Il est également possible que les ventes dans les États dotés de lois anti-boycott soient affectées. Si Ben & Jerry’s ou Unilever soumissionnent pour un contrat dans une institution publique, ils pourraient être disqualifiés si le boycott devenait une réalité.

Le directeur financier de l’État de Floride, Jimmy Patronis, qui contrôle les fonds de pension publics, a déclaré à CNBC que son bureau avait commencé à discuter de la question mardi matin. « Je trouve ce qui se passe très préoccupant », a-t-il déclaré dans un texte. Mais il n’était pas prêt à dire quelles mesures pourraient être prises.

Airbnb a été la dernière entreprise à se retrouver mêlée à un problème similaire. En 2018, le site de location a déclaré qu’il interdisait les annonces de propriétés israéliennes en Cisjordanie, territoire que les Palestiniens prétendent devoir faire partie de leur État.

Une annonce Airbnb en Israël

Airbnb

Mais la société s’est inversée quelques mois plus tard et examine désormais les annonces au cas par cas, selon un communiqué publié sur son site Web.

Le conseil d’administration de Ben & Jerry’s, qui a un accord unique avec la société mère Unilever permettant un rôle démesuré dans les décisions concernant les questions sociales, a initié cette semaine la décision de se retirer d’Israël.
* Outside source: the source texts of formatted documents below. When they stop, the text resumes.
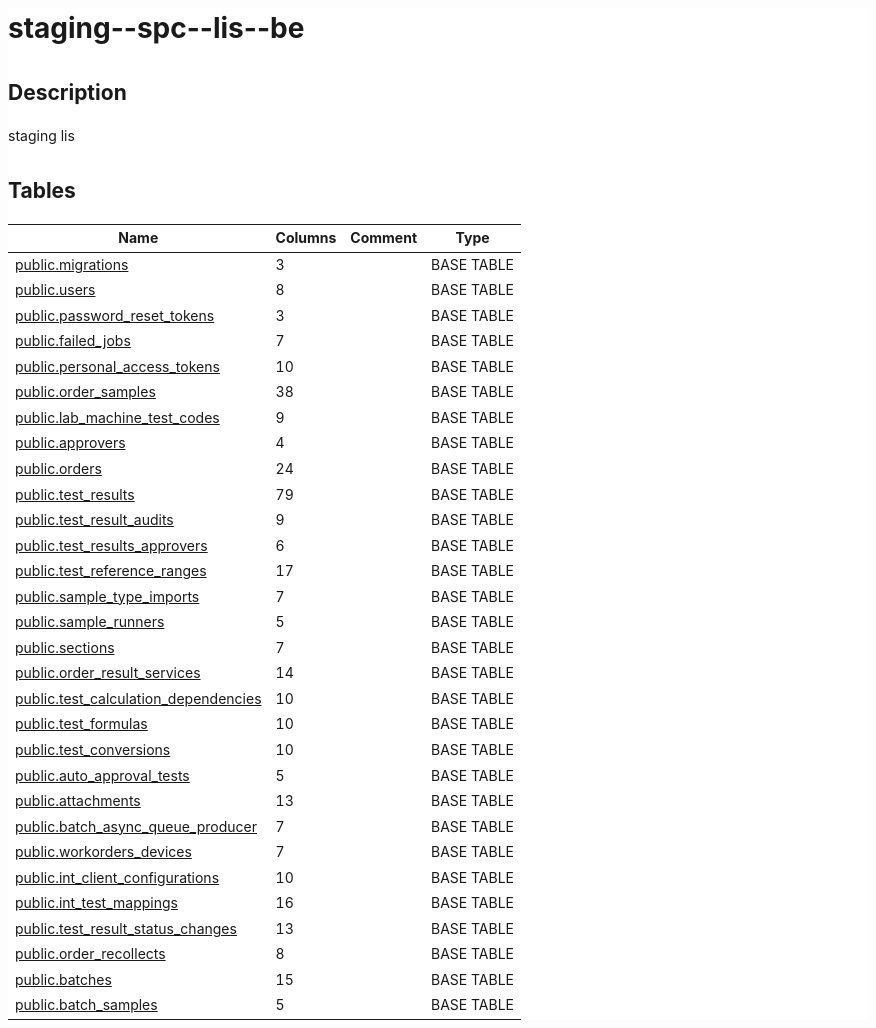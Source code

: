 # staging--spc--lis--be

## Description

staging lis

## Tables

| Name                                                                                  | Columns | Comment | Type       |
| ------------------------------------------------------------------------------------- | ------- | ------- | ---------- |
| [public.migrations](public.migrations.md)                                             | 3       |         | BASE TABLE |
| [public.users](public.users.md)                                                       | 8       |         | BASE TABLE |
| [public.password_reset_tokens](public.password_reset_tokens.md)                       | 3       |         | BASE TABLE |
| [public.failed_jobs](public.failed_jobs.md)                                           | 7       |         | BASE TABLE |
| [public.personal_access_tokens](public.personal_access_tokens.md)                     | 10      |         | BASE TABLE |
| [public.order_samples](public.order_samples.md)                                       | 38      |         | BASE TABLE |
| [public.lab_machine_test_codes](public.lab_machine_test_codes.md)                     | 9       |         | BASE TABLE |
| [public.approvers](public.approvers.md)                                               | 4       |         | BASE TABLE |
| [public.orders](public.orders.md)                                                     | 24      |         | BASE TABLE |
| [public.test_results](public.test_results.md)                                         | 79      |         | BASE TABLE |
| [public.test_result_audits](public.test_result_audits.md)                             | 9       |         | BASE TABLE |
| [public.test_results_approvers](public.test_results_approvers.md)                     | 6       |         | BASE TABLE |
| [public.test_reference_ranges](public.test_reference_ranges.md)                       | 17      |         | BASE TABLE |
| [public.sample_type_imports](public.sample_type_imports.md)                           | 7       |         | BASE TABLE |
| [public.sample_runners](public.sample_runners.md)                                     | 5       |         | BASE TABLE |
| [public.sections](public.sections.md)                                                 | 7       |         | BASE TABLE |
| [public.order_result_services](public.order_result_services.md)                       | 14      |         | BASE TABLE |
| [public.test_calculation_dependencies](public.test_calculation_dependencies.md)       | 10      |         | BASE TABLE |
| [public.test_formulas](public.test_formulas.md)                                       | 10      |         | BASE TABLE |
| [public.test_conversions](public.test_conversions.md)                                 | 10      |         | BASE TABLE |
| [public.auto_approval_tests](public.auto_approval_tests.md)                           | 5       |         | BASE TABLE |
| [public.attachments](public.attachments.md)                                           | 13      |         | BASE TABLE |
| [public.batch_async_queue_producer](public.batch_async_queue_producer.md)             | 7       |         | BASE TABLE |
| [public.workorders_devices](public.workorders_devices.md)                             | 7       |         | BASE TABLE |
| [public.int_client_configurations](public.int_client_configurations.md)               | 10      |         | BASE TABLE |
| [public.int_test_mappings](public.int_test_mappings.md)                               | 16      |         | BASE TABLE |
| [public.test_result_status_changes](public.test_result_status_changes.md)             | 13      |         | BASE TABLE |
| [public.order_recollects](public.order_recollects.md)                                 | 8       |         | BASE TABLE |
| [public.batches](public.batches.md)                                                   | 15      |         | BASE TABLE |
| [public.batch_samples](public.batch_samples.md)                                       | 5       |         | BASE TABLE |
Après la déclaration de Ben & Jerry, Unilever a publié l’une des siennes lundi disant « nous restons pleinement attachés à notre présence en Israël, où nous avons investi dans nos employés, nos marques et notre entreprise depuis plusieurs décennies ». De plus, le PDG de l’entreprise s’est entretenu cette semaine avec Bennett. Après la conversation, le nouveau Premier ministre israélien a déclaré : « C’est une action qui a de graves conséquences, y compris juridiques, et il (Israël) prendra des mesures énergiques contre tout boycott dirigé contre ses citoyens.
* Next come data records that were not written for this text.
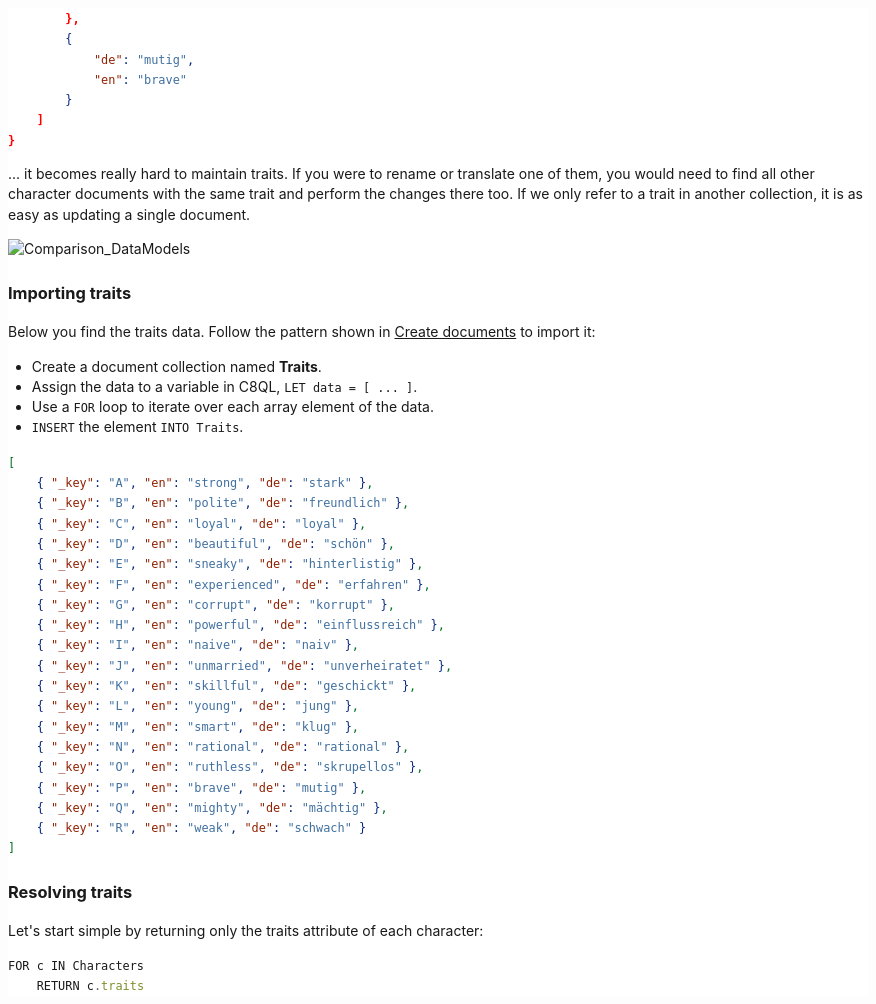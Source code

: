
```json
        },
        {
            "de": "mutig",
            "en": "brave"
        }
    ]
}
```

... it becomes really hard to maintain traits. If you were to rename or translate one of them, you would need to find all other character documents with the same trait and perform the changes there too. If we only refer to a trait in another collection, it is as easy as updating a single document.

![Comparison_DataModels](/img/c8ql/tutorial/Comparison_DataModels.png)

### Importing traits

Below you find the traits data. Follow the pattern shown in [Create documents](c8ql-tutorial.md) to import it:

- Create a document collection named **Traits**.
- Assign the data to a variable in C8QL, `LET data = [ ... ]`.
- Use a `FOR` loop to iterate over each array element of the data.
- `INSERT` the element `INTO Traits`.

```json
[
    { "_key": "A", "en": "strong", "de": "stark" },
    { "_key": "B", "en": "polite", "de": "freundlich" },
    { "_key": "C", "en": "loyal", "de": "loyal" },
    { "_key": "D", "en": "beautiful", "de": "schön" },
    { "_key": "E", "en": "sneaky", "de": "hinterlistig" },
    { "_key": "F", "en": "experienced", "de": "erfahren" },
    { "_key": "G", "en": "corrupt", "de": "korrupt" },
    { "_key": "H", "en": "powerful", "de": "einflussreich" },
    { "_key": "I", "en": "naive", "de": "naiv" },
    { "_key": "J", "en": "unmarried", "de": "unverheiratet" },
    { "_key": "K", "en": "skillful", "de": "geschickt" },
    { "_key": "L", "en": "young", "de": "jung" },
    { "_key": "M", "en": "smart", "de": "klug" },
    { "_key": "N", "en": "rational", "de": "rational" },
    { "_key": "O", "en": "ruthless", "de": "skrupellos" },
    { "_key": "P", "en": "brave", "de": "mutig" },
    { "_key": "Q", "en": "mighty", "de": "mächtig" },
    { "_key": "R", "en": "weak", "de": "schwach" }
]
```

### Resolving traits

Let's start simple by returning only the traits attribute of each character:

```js
FOR c IN Characters
    RETURN c.traits
```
La présidente de Ben & Jerry’s, Anuradha Mittal, n’a pas répondu à CNBC concernant l’impact de la décision et la possibilité que les fonds de pension publics se désinvestissent d’Unilever. Lors d’un entretien téléphonique jeudi, le porte-parole de Ben & Jerry’s, Sean Greenwood, a déclaré: « La société n’a rien à ajouter au-delà de la déclaration originale » publiée lundi.

S’adressant à NBC News plus tôt cette semaine, Mittal a poursuivi Unilever pour avoir publié sa propre déclaration sur la question, la qualifiant de « tromperie ». Elle a ajouté: « Je ne peux pas m’empêcher de penser que c’est ce qui se passe lorsque vous avez un conseil d’administration avec toutes les femmes et les personnes de couleur qui ont fait pression pour faire la bonne chose. »

Unilever n’a pas répondu aux appels ou aux e-mails de CNBC demandant une réaction à la possibilité d’un désinvestissement par les fonds de pension de l’État.